- PROBLEM DESCRIPTION
Below are the records; copy each line in which "includegraphics" can be found.

┄┄┄┄┄┄

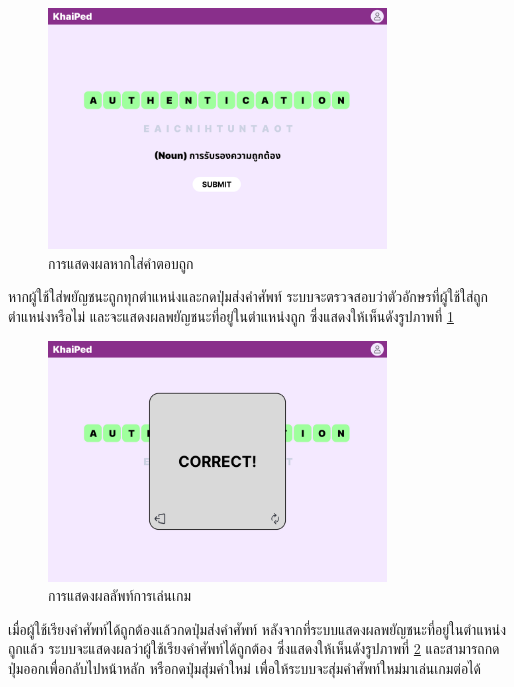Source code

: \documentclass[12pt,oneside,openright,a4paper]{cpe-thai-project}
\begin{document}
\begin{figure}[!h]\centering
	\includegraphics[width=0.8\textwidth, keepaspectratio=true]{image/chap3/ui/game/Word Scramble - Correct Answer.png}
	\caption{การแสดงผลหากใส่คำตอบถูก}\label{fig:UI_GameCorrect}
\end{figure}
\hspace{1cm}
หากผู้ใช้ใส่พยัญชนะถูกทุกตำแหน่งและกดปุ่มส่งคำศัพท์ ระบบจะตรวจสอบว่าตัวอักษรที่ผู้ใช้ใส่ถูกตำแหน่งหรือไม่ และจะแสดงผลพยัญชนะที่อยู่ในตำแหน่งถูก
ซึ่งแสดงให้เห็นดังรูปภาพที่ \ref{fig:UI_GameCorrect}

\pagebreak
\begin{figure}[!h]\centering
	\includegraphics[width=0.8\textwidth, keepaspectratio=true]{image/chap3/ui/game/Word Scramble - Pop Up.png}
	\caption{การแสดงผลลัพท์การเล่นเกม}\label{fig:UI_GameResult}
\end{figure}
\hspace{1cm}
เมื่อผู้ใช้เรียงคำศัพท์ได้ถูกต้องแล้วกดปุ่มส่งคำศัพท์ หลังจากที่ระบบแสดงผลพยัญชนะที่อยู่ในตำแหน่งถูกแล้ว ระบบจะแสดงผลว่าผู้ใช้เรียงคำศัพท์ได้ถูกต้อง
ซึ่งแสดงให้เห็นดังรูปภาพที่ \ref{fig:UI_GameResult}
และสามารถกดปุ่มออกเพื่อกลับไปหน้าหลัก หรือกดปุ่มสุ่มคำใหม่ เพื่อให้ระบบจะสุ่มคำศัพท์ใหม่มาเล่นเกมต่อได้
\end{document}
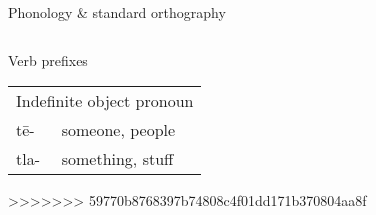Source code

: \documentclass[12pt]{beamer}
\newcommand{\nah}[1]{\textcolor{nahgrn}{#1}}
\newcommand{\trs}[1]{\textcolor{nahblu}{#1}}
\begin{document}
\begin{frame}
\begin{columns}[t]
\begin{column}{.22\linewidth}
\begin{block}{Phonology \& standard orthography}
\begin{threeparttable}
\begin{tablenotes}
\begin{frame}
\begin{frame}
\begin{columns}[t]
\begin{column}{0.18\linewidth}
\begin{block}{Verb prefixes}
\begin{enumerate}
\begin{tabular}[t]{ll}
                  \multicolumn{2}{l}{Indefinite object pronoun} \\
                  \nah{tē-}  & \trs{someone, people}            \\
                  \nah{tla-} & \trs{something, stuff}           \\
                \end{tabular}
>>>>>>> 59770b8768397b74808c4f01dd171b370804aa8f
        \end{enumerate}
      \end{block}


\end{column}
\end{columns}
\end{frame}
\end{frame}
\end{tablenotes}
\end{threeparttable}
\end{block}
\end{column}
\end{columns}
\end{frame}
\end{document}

┄┄┄┄┄┄

- FINISHED TASK
	\includegraphics[width=0.8\textwidth, keepaspectratio=true]{image/chap3/ui/game/Word Scramble - Correct Answer.png}
	\includegraphics[width=0.8\textwidth, keepaspectratio=true]{image/chap3/ui/game/Word Scramble - Pop Up.png}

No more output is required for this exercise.